ABOUT THIS EXERCISE
What you return must be the exact lines of the material below, from the first through the one that has "## Overview of the Analysis", with no pictures and, please, nothing else.

ENTRIES SUPPLIED

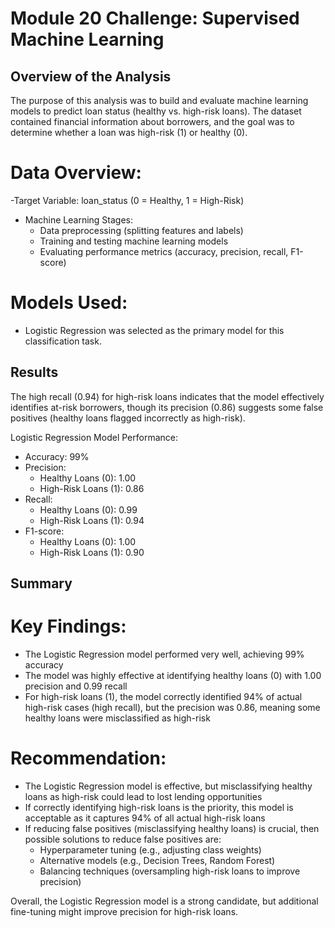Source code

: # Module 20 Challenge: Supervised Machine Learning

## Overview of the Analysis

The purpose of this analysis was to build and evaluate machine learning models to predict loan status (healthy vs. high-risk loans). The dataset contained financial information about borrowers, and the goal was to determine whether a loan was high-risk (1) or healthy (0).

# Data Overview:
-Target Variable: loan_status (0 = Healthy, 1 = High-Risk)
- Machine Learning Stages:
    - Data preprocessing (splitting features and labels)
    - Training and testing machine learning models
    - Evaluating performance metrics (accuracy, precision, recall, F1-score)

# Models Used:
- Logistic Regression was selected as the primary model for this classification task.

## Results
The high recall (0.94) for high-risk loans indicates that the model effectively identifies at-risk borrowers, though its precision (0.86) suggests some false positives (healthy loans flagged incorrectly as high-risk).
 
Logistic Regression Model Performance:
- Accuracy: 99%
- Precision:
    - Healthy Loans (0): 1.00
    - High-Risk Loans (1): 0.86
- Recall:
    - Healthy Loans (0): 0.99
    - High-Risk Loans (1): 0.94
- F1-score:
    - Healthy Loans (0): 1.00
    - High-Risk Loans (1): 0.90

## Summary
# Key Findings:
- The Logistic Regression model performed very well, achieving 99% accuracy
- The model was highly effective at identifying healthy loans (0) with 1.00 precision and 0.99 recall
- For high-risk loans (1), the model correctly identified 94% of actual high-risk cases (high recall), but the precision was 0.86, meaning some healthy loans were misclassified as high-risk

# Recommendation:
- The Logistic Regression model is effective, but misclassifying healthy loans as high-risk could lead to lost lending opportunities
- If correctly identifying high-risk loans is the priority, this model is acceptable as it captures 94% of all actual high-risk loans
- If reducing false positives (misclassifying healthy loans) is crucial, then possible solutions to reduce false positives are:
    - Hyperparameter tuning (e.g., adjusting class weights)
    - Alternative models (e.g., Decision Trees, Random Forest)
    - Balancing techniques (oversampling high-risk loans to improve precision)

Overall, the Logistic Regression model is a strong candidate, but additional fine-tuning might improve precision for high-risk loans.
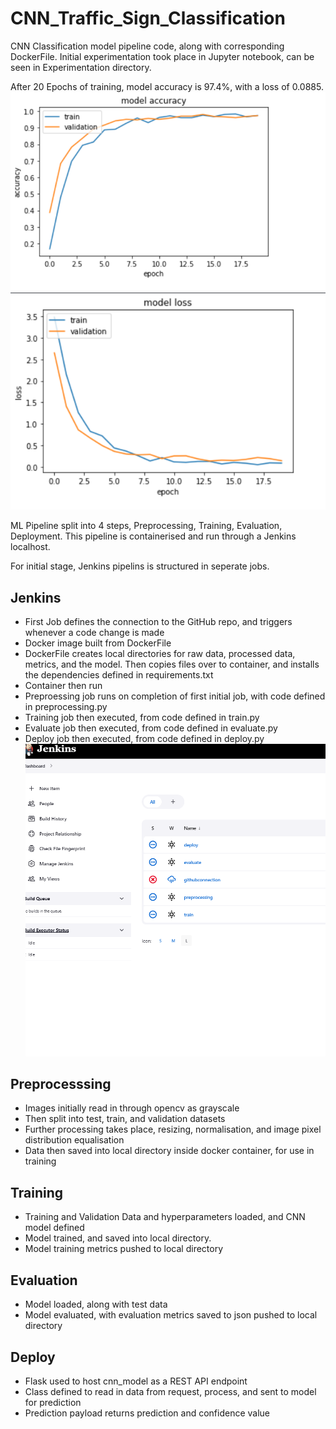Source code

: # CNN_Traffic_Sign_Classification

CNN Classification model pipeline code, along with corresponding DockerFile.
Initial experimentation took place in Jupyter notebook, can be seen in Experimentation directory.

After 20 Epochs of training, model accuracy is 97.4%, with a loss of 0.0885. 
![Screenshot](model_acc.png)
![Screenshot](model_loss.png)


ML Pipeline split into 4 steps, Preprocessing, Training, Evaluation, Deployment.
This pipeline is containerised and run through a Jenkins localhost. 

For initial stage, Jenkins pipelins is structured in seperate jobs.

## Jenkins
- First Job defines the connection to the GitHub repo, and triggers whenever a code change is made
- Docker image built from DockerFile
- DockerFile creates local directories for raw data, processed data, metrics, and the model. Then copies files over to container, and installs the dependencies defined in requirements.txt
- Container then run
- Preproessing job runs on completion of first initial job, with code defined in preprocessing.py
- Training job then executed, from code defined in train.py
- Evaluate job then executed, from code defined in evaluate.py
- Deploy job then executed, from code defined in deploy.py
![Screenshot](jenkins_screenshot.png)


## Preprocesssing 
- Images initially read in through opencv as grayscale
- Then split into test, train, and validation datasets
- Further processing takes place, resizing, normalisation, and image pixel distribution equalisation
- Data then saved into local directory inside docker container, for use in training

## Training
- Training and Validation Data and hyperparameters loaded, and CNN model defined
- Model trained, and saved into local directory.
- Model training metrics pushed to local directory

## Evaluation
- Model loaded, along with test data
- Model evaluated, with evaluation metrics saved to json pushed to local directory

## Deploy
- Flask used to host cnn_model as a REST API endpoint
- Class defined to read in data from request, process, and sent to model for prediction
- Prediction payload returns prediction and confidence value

THE ANSWER
Source code

: # Module 20 Challenge: Supervised Machine Learning

## Overview of the Analysis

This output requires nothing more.